- **PROBLEM DESCRIPTION**: Note every line in the entries that contains the string "including", and copy it.

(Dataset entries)
==========
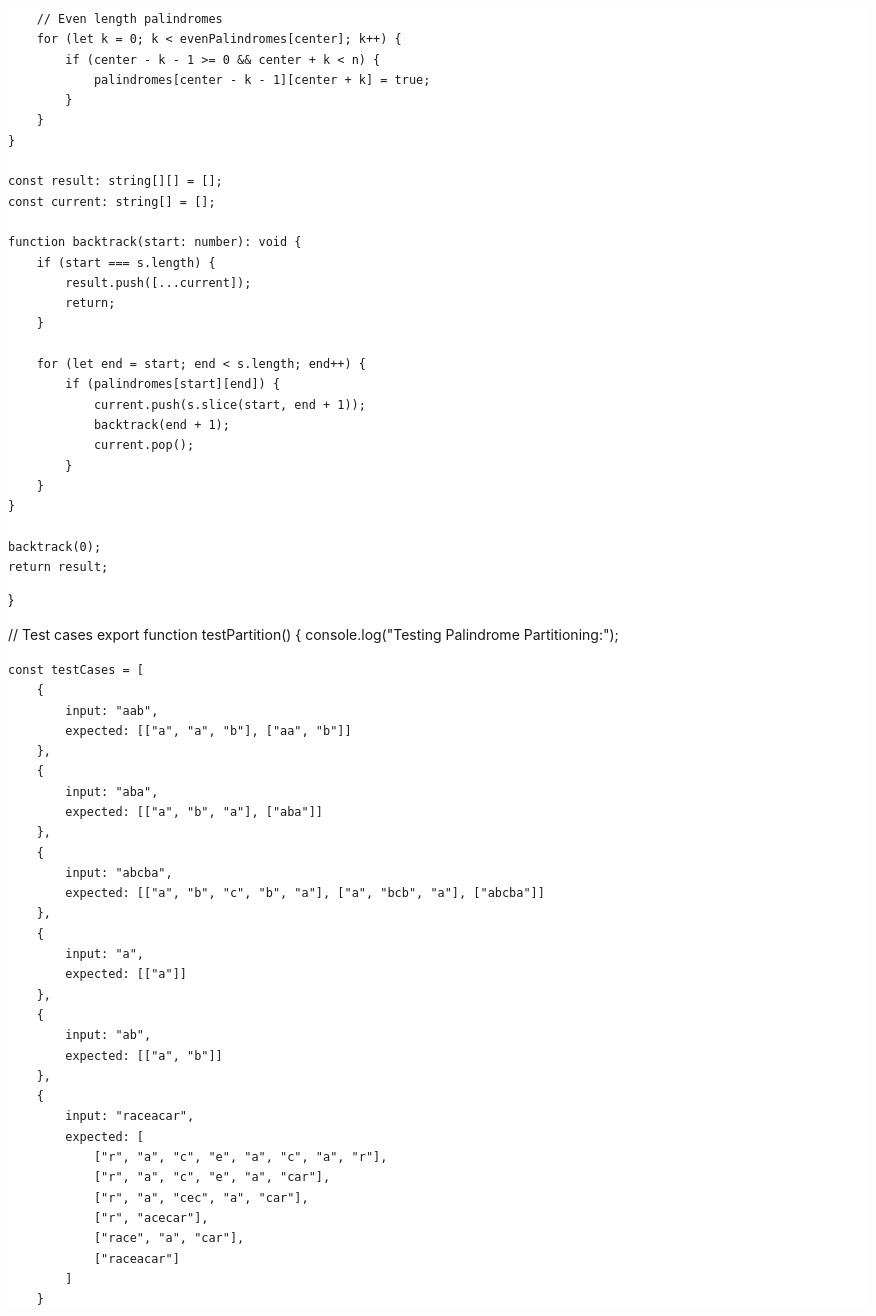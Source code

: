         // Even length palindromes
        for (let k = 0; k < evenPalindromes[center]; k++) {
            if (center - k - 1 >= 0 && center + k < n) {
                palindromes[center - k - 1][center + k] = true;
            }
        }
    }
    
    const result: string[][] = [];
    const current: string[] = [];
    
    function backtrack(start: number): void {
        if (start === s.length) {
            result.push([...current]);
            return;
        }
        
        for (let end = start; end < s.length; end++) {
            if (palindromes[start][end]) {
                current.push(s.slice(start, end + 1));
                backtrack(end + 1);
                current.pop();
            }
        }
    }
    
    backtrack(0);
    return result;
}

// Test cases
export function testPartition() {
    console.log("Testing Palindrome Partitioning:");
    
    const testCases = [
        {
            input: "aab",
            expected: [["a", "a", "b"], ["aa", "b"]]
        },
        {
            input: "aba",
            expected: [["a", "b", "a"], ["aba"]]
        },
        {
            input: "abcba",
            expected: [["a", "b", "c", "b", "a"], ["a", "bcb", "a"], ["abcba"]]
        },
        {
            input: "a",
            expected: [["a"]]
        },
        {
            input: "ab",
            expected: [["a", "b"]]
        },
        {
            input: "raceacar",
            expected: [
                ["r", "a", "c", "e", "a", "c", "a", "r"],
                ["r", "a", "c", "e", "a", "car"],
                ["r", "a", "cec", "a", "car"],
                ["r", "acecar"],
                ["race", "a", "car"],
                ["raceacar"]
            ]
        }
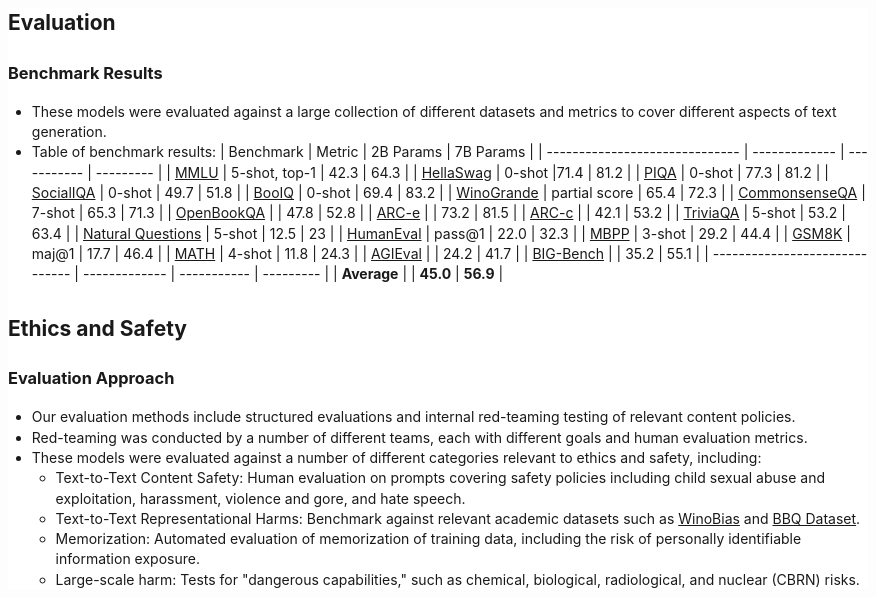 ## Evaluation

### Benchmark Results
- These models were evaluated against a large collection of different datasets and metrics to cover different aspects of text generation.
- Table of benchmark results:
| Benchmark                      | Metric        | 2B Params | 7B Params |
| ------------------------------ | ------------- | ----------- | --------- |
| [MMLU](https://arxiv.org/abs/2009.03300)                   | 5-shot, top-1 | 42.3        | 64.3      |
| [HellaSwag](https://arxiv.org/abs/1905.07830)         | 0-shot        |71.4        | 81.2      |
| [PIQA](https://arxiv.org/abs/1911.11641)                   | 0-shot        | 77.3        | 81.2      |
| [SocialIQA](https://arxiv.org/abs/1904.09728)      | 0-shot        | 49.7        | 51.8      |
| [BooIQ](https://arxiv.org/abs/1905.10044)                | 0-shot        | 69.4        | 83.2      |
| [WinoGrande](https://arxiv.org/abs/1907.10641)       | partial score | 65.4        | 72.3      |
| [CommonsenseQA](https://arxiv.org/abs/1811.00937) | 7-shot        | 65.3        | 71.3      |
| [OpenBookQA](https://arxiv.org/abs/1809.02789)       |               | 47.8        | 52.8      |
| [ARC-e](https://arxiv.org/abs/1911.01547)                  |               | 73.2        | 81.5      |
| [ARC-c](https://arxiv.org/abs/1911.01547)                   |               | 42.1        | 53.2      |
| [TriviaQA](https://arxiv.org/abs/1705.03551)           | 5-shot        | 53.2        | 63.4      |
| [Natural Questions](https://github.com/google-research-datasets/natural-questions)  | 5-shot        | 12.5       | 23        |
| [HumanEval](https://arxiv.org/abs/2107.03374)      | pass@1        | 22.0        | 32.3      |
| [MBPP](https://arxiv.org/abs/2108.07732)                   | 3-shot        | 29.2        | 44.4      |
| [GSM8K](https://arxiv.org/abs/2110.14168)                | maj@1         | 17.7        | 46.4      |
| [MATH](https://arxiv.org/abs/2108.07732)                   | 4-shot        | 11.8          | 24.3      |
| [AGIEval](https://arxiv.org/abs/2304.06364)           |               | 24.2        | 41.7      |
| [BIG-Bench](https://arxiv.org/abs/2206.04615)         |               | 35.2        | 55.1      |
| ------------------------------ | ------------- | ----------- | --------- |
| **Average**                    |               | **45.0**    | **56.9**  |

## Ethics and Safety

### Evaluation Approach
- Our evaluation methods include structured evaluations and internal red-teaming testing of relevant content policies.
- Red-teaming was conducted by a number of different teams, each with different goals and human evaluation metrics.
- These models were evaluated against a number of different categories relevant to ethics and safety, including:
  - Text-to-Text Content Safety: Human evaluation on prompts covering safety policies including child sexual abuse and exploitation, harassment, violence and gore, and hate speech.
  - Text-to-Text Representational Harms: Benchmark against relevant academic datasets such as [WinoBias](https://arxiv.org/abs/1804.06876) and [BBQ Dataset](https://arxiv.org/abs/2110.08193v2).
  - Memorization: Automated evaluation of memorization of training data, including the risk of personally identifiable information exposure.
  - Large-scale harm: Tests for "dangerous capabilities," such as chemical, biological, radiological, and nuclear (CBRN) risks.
==========
- **PROBLEM SOLUTION**:
- These models were evaluated against a number of different categories relevant to ethics and safety, including:
  - Text-to-Text Content Safety: Human evaluation on prompts covering safety policies including child sexual abuse and exploitation, harassment, violence and gore, and hate speech.
  - Memorization: Automated evaluation of memorization of training data, including the risk of personally identifiable information exposure.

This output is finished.